Six weeks is where we got to the last time, and a bit further the time before that. I wasn't expecting to be that far, I can't even calculate how late I am, maybe it's more than I realised.

"Wow..." I whisper, my hands shaking. Harry takes them both in his and squeezes them.

He doesn't say anything, he's just there holding my hands, I don't know how long we stay there before I gently stand up and kiss him, "I love you, and I love our baby. It's going to be okay this time..." I stammer out and watch him nod.

"It will baby, and even if it's not we'll get through it together. Whatever happens we'll be okay because we love each other so much..." he says and I nod through my tears.

"I love you more than anything..."

"And I love you more than anything too, my girl..." he hums, "let's go call Dr Rea, we can see if she can fit us in today, to give us both some piece of mind?"

I nod, I need that honestly.

We see the doctor that afternoon, and get a scan when we get there, she does some blood and tells us that everything looks good. The baby is about six weeks and is as heathy as can be, I can't stop crying throughout the entire appointment. I'm prescribed some vitamins and told you take it easy over the next few weeks especially.

Harry takes this so literally and barely lets me lift a finger for weeks, he does all of the cleaning, the cooking, the shopping and everything imaginable. While I stay on the side or in bed.
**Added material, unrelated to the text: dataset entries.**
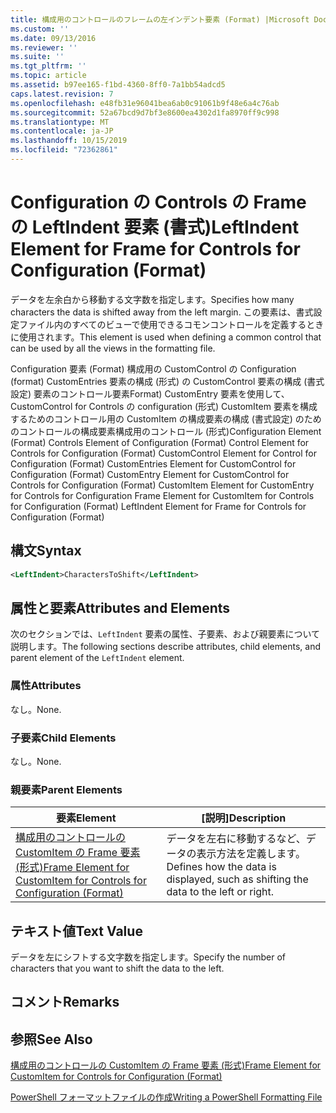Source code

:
 ```yaml
---
title: 構成用のコントロールのフレームの左インデント要素 (Format) |Microsoft Docs
ms.custom: ''
ms.date: 09/13/2016
ms.reviewer: ''
ms.suite: ''
ms.tgt_pltfrm: ''
ms.topic: article
ms.assetid: b97ee165-f1bd-4360-8ff0-7a1bb54adcd5
caps.latest.revision: 7
ms.openlocfilehash: e48fb31e96041bea6ab0c91061b9f48e6a4c76ab
ms.sourcegitcommit: 52a67bcd9d7bf3e8600ea4302d1fa8970ff9c998
ms.translationtype: MT
ms.contentlocale: ja-JP
ms.lasthandoff: 10/15/2019
ms.locfileid: "72362861"
---
```

# <a name="leftindent-element-for-frame-for-controls-for-configuration-format"></a><span data-ttu-id="fbff9-102">Configuration の Controls の Frame の LeftIndent 要素 (書式)</span><span class="sxs-lookup"><span data-stu-id="fbff9-102">LeftIndent Element for Frame for Controls for Configuration (Format)</span></span>

<span data-ttu-id="fbff9-103">データを左余白から移動する文字数を指定します。</span><span class="sxs-lookup"><span data-stu-id="fbff9-103">Specifies how many characters the data is shifted away from the left margin.</span></span> <span data-ttu-id="fbff9-104">この要素は、書式設定ファイル内のすべてのビューで使用できるコモンコントロールを定義するときに使用されます。</span><span class="sxs-lookup"><span data-stu-id="fbff9-104">This element is used when defining a common control that can be used by all the views in the formatting file.</span></span>

<span data-ttu-id="fbff9-105">Configuration 要素 (Format) 構成用の CustomControl の Configuration (format) CustomEntries 要素の構成 (形式) の CustomControl 要素の構成 (書式設定) 要素のコントロール要素Format) CustomEntry 要素を使用して、CustomControl for Controls の configuration (形式) CustomItem 要素を構成するためのコントロール用の CustomItem の構成要素の構成 (書式設定) のためのコントロールの構成要素構成用のコントロール (形式)</span><span class="sxs-lookup"><span data-stu-id="fbff9-105">Configuration Element (Format) Controls Element of Configuration (Format) Control Element for Controls for Configuration (Format) CustomControl Element for Control for Configuration (Format) CustomEntries Element for CustomControl for Configuration (Format) CustomEntry Element for CustomControl for Controls for Configuration (Format) CustomItem Element for CustomEntry for Controls for Configuration Frame Element for CustomItem for Controls for Configuration (Format) LeftIndent Element for Frame for Controls for Configuration (Format)</span></span>

## <a name="syntax"></a><span data-ttu-id="fbff9-106">構文</span><span class="sxs-lookup"><span data-stu-id="fbff9-106">Syntax</span></span>

```xml
<LeftIndent>CharactersToShift</LeftIndent>
```

## <a name="attributes-and-elements"></a><span data-ttu-id="fbff9-107">属性と要素</span><span class="sxs-lookup"><span data-stu-id="fbff9-107">Attributes and Elements</span></span>

<span data-ttu-id="fbff9-108">次のセクションでは、`LeftIndent` 要素の属性、子要素、および親要素について説明します。</span><span class="sxs-lookup"><span data-stu-id="fbff9-108">The following sections describe attributes, child elements, and parent element of the `LeftIndent` element.</span></span>

### <a name="attributes"></a><span data-ttu-id="fbff9-109">属性</span><span class="sxs-lookup"><span data-stu-id="fbff9-109">Attributes</span></span>

<span data-ttu-id="fbff9-110">なし。</span><span class="sxs-lookup"><span data-stu-id="fbff9-110">None.</span></span>

### <a name="child-elements"></a><span data-ttu-id="fbff9-111">子要素</span><span class="sxs-lookup"><span data-stu-id="fbff9-111">Child Elements</span></span>

<span data-ttu-id="fbff9-112">なし。</span><span class="sxs-lookup"><span data-stu-id="fbff9-112">None.</span></span>

### <a name="parent-elements"></a><span data-ttu-id="fbff9-113">親要素</span><span class="sxs-lookup"><span data-stu-id="fbff9-113">Parent Elements</span></span>

|<span data-ttu-id="fbff9-114">要素</span><span class="sxs-lookup"><span data-stu-id="fbff9-114">Element</span></span>|<span data-ttu-id="fbff9-115">[説明]</span><span class="sxs-lookup"><span data-stu-id="fbff9-115">Description</span></span>|
|-------------|-----------------|
|[<span data-ttu-id="fbff9-116">構成用のコントロールの CustomItem の Frame 要素 (形式)</span><span class="sxs-lookup"><span data-stu-id="fbff9-116">Frame Element for CustomItem for Controls for Configuration (Format)</span></span>](./frame-element-for-customitem-for-controls-for-configuration-format.md)|<span data-ttu-id="fbff9-117">データを左右に移動するなど、データの表示方法を定義します。</span><span class="sxs-lookup"><span data-stu-id="fbff9-117">Defines how the data is displayed, such as shifting the data to the left or right.</span></span>|

## <a name="text-value"></a><span data-ttu-id="fbff9-118">テキスト値</span><span class="sxs-lookup"><span data-stu-id="fbff9-118">Text Value</span></span>

<span data-ttu-id="fbff9-119">データを左にシフトする文字数を指定します。</span><span class="sxs-lookup"><span data-stu-id="fbff9-119">Specify the number of characters that you want to shift the data to the left.</span></span>

## <a name="remarks"></a><span data-ttu-id="fbff9-120">コメント</span><span class="sxs-lookup"><span data-stu-id="fbff9-120">Remarks</span></span>

## <a name="see-also"></a><span data-ttu-id="fbff9-121">参照</span><span class="sxs-lookup"><span data-stu-id="fbff9-121">See Also</span></span>

[<span data-ttu-id="fbff9-122">構成用のコントロールの CustomItem の Frame 要素 (形式)</span><span class="sxs-lookup"><span data-stu-id="fbff9-122">Frame Element for CustomItem for Controls for Configuration (Format)</span></span>](./frame-element-for-customitem-for-controls-for-configuration-format.md)

[<span data-ttu-id="fbff9-123">PowerShell フォーマットファイルの作成</span><span class="sxs-lookup"><span data-stu-id="fbff9-123">Writing a PowerShell Formatting File</span></span>](./writing-a-powershell-formatting-file.md)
We make it twelve weeks and my little bump makes me incredibly happy. Harry can't keep his hands off it. It's the first time I've had a noticeable bump, I can't wait for it to get bigger and bigger, just knowing out little one is growing happily inside.

We haven't told a single soul, and aren't planning to do so for at least another week, just so that we can be totally sure.

"Mm I can't wait to feel kicks..." I hum as I sit between Harry's legs on the couch, both of our hands on my bump as we watch TV.

"I can't either..." he says and rubs his hand in circles, "our little man..."

We both are convinced it's a boy, like we can just feel him.

"Have you decided on any of the names...?" I ask him, we narrowed it down to a few already, I love them all so I've left it to him.

He nods, "Wyatt, I like Wyatt... Wyatt Robin Styles."

I feel myself tear up, we lost Harry's step father a few years ago and we both want to honour him with our first baby's middle name, and it works for a boy or a girl.

"I love that so much..." I say and repeat the name aloud.

"Me too, and I love you both... I can't wait to meet him and hold him. I hope he looks like you, my girl..."

I smile at that, "Mm a mix would be nice..." I reply and up to kiss him.